**TASK STATEMENT:**
Repeat every record exactly, omitting the pictures.
──────── RECORDS SHOWN ────────
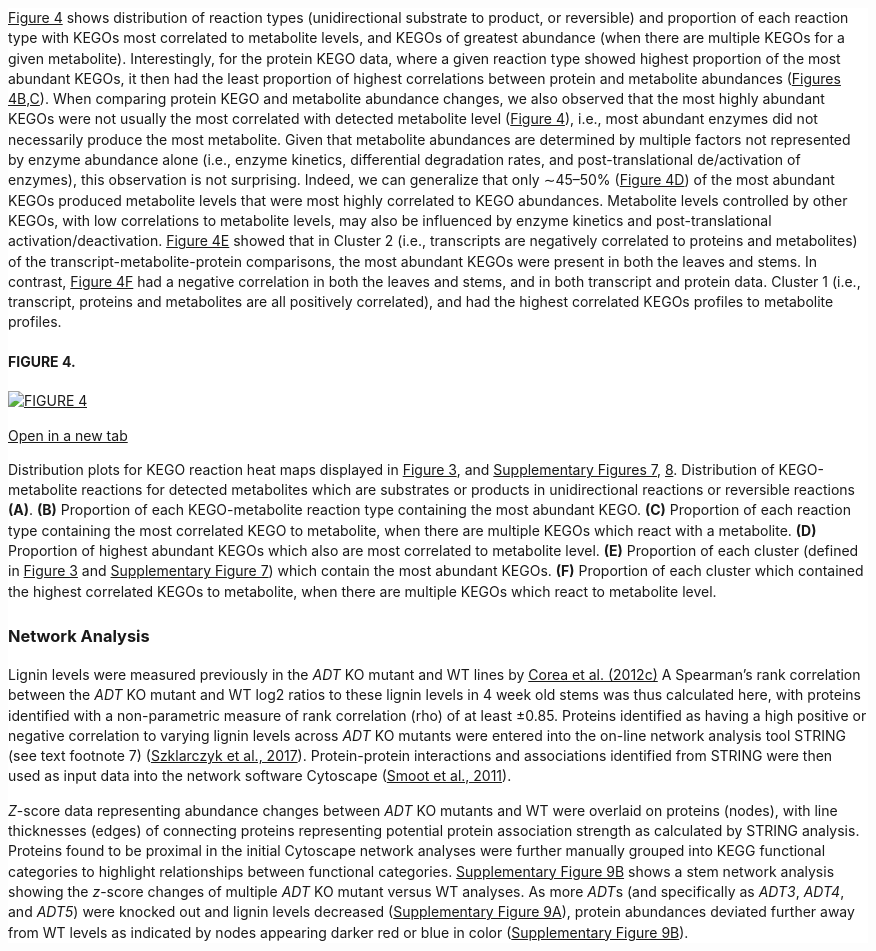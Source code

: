 [Figure 4](#F4) shows distribution of reaction types (unidirectional substrate to product, or reversible) and proportion of each reaction type with KEGOs most correlated to metabolite levels, and KEGOs of greatest abundance (when there are multiple KEGOs for a given metabolite). Interestingly, for the protein KEGO data, where a given reaction type showed highest proportion of the most abundant KEGOs, it then had the least proportion of highest correlations between protein and metabolite abundances ([Figures 4B,C](#F4)). When comparing protein KEGO and metabolite abundance changes, we also observed that the most highly abundant KEGOs were not usually the most correlated with detected metabolite level ([Figure 4](#F4)), i.e., most abundant enzymes did not necessarily produce the most metabolite. Given that metabolite abundances are determined by multiple factors not represented by enzyme abundance alone (i.e., enzyme kinetics, differential degradation rates, and post-translational de/activation of enzymes), this observation is not surprising. Indeed, we can generalize that only ∼45–50% ([Figure 4D](#F4)) of the most abundant KEGOs produced metabolite levels that were most highly correlated to KEGO abundances. Metabolite levels controlled by other KEGOs, with low correlations to metabolite levels, may also be influenced by enzyme kinetics and post-translational activation/deactivation. [Figure 4E](#F4) showed that in Cluster 2 (i.e., transcripts are negatively correlated to proteins and metabolites) of the transcript-metabolite-protein comparisons, the most abundant KEGOs were present in both the leaves and stems. In contrast, [Figure 4F](#F4) had a negative correlation in both the leaves and stems, and in both transcript and protein data. Cluster 1 (i.e., transcript, proteins and metabolites are all positively correlated), and had the highest correlated KEGOs profiles to metabolite profiles.

#### FIGURE 4.

[![FIGURE 4](https://cdn.ncbi.nlm.nih.gov/pmc/blobs/3bc7/8185232/75ddc6c10dce/fpls-12-664250-g004.jpg)](https://www.ncbi.nlm.nih.gov/core/lw/2.0/html/tileshop_pmc/tileshop_pmc_inline.html?title=Click%20on%20image%20to%20zoom&p=PMC3&id=8185232_fpls-12-664250-g004.jpg)

[Open in a new tab](figure/F4/)

Distribution plots for KEGO reaction heat maps displayed in [Figure 3](#F3), and [Supplementary Figures 7](#S8), [8](#S8). Distribution of KEGO-metabolite reactions for detected metabolites which are substrates or products in unidirectional reactions or reversible reactions **(A)**. **(B)** Proportion of each KEGO-metabolite reaction type containing the most abundant KEGO. **(C)** Proportion of each reaction type containing the most correlated KEGO to metabolite, when there are multiple KEGOs which react with a metabolite. **(D)** Proportion of highest abundant KEGOs which also are most correlated to metabolite level. **(E)** Proportion of each cluster (defined in [Figure 3](#F3) and [Supplementary Figure 7](#S8)) which contain the most abundant KEGOs. **(F)** Proportion of each cluster which contained the highest correlated KEGOs to metabolite, when there are multiple KEGOs which react to metabolite level.

### Network Analysis

Lignin levels were measured previously in the *ADT* KO mutant and WT lines by [Corea et al. (2012c)](#B8) A Spearman’s rank correlation between the *ADT* KO mutant and WT log2 ratios to these lignin levels in 4 week old stems was thus calculated here, with proteins identified with a non-parametric measure of rank correlation (rho) of at least ±0.85. Proteins identified as having a high positive or negative correlation to varying lignin levels across *ADT* KO mutants were entered into the on-line network analysis tool STRING (see text footnote 7) ([Szklarczyk et al., 2017](#B53)). Protein-protein interactions and associations identified from STRING were then used as input data into the network software Cytoscape ([Smoot et al., 2011](#B47)).

*Z*-score data representing abundance changes between *ADT* KO mutants and WT were overlaid on proteins (nodes), with line thicknesses (edges) of connecting proteins representing potential protein association strength as calculated by STRING analysis. Proteins found to be proximal in the initial Cytoscape network analyses were further manually grouped into KEGG functional categories to highlight relationships between functional categories. [Supplementary Figure 9B](#S8) shows a stem network analysis showing the *z*-score changes of multiple *ADT* KO mutant versus WT analyses. As more *ADT*s (and specifically as *ADT3*, *ADT4*, and *ADT5*) were knocked out and lignin levels decreased ([Supplementary Figure 9A](#S8)), protein abundances deviated further away from WT levels as indicated by nodes appearing darker red or blue in color ([Supplementary Figure 9B](#S8)).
────────
**WRITTEN ANSWER:**
Source code

: [Figure 4](#F4) shows distribution of reaction types (unidirectional substrate to product, or reversible) and proportion of each reaction type with KEGOs most correlated to metabolite levels, and KEGOs of greatest abundance (when there are multiple KEGOs for a given metabolite). Interestingly, for the protein KEGO data, where a given reaction type showed highest proportion of the most abundant KEGOs, it then had the least proportion of highest correlations between protein and metabolite abundances ([Figures 4B,C](#F4)). When comparing protein KEGO and metabolite abundance changes, we also observed that the most highly abundant KEGOs were not usually the most correlated with detected metabolite level ([Figure 4](#F4)), i.e., most abundant enzymes did not necessarily produce the most metabolite. Given that metabolite abundances are determined by multiple factors not represented by enzyme abundance alone (i.e., enzyme kinetics, differential degradation rates, and post-translational de/activation of enzymes), this observation is not surprising. Indeed, we can generalize that only ∼45–50% ([Figure 4D](#F4)) of the most abundant KEGOs produced metabolite levels that were most highly correlated to KEGO abundances. Metabolite levels controlled by other KEGOs, with low correlations to metabolite levels, may also be influenced by enzyme kinetics and post-translational activation/deactivation. [Figure 4E](#F4) showed that in Cluster 2 (i.e., transcripts are negatively correlated to proteins and metabolites) of the transcript-metabolite-protein comparisons, the most abundant KEGOs were present in both the leaves and stems. In contrast, [Figure 4F](#F4) had a negative correlation in both the leaves and stems, and in both transcript and protein data. Cluster 1 (i.e., transcript, proteins and metabolites are all positively correlated), and had the highest correlated KEGOs profiles to metabolite profiles.

#### FIGURE 4.

[![FIGURE 4](https://cdn.ncbi.nlm.nih.gov/pmc/blobs/3bc7/8185232/75ddc6c10dce/fpls-12-664250-g004.jpg)](https://www.ncbi.nlm.nih.gov/core/lw/2.0/html/tileshop_pmc/tileshop_pmc_inline.html?title=Click%20on%20image%20to%20zoom&p=PMC3&id=8185232_fpls-12-664250-g004.jpg)

[Open in a new tab](figure/F4/)

Distribution plots for KEGO reaction heat maps displayed in [Figure 3](#F3), and [Supplementary Figures 7](#S8), [8](#S8). Distribution of KEGO-metabolite reactions for detected metabolites which are substrates or products in unidirectional reactions or reversible reactions **(A)**. **(B)** Proportion of each KEGO-metabolite reaction type containing the most abundant KEGO. **(C)** Proportion of each reaction type containing the most correlated KEGO to metabolite, when there are multiple KEGOs which react with a metabolite. **(D)** Proportion of highest abundant KEGOs which also are most correlated to metabolite level. **(E)** Proportion of each cluster (defined in [Figure 3](#F3) and [Supplementary Figure 7](#S8)) which contain the most abundant KEGOs. **(F)** Proportion of each cluster which contained the highest correlated KEGOs to metabolite, when there are multiple KEGOs which react to metabolite level.

### Network Analysis

Lignin levels were measured previously in the *ADT* KO mutant and WT lines by [Corea et al. (2012c)](#B8) A Spearman’s rank correlation between the *ADT* KO mutant and WT log2 ratios to these lignin levels in 4 week old stems was thus calculated here, with proteins identified with a non-parametric measure of rank correlation (rho) of at least ±0.85. Proteins identified as having a high positive or negative correlation to varying lignin levels across *ADT* KO mutants were entered into the on-line network analysis tool STRING (see text footnote 7) ([Szklarczyk et al., 2017](#B53)). Protein-protein interactions and associations identified from STRING were then used as input data into the network software Cytoscape ([Smoot et al., 2011](#B47)).

*Z*-score data representing abundance changes between *ADT* KO mutants and WT were overlaid on proteins (nodes), with line thicknesses (edges) of connecting proteins representing potential protein association strength as calculated by STRING analysis. Proteins found to be proximal in the initial Cytoscape network analyses were further manually grouped into KEGG functional categories to highlight relationships between functional categories. [Supplementary Figure 9B](#S8) shows a stem network analysis showing the *z*-score changes of multiple *ADT* KO mutant versus WT analyses. As more *ADT*s (and specifically as *ADT3*, *ADT4*, and *ADT5*) were knocked out and lignin levels decreased ([Supplementary Figure 9A](#S8)), protein abundances deviated further away from WT levels as indicated by nodes appearing darker red or blue in color ([Supplementary Figure 9B](#S8)).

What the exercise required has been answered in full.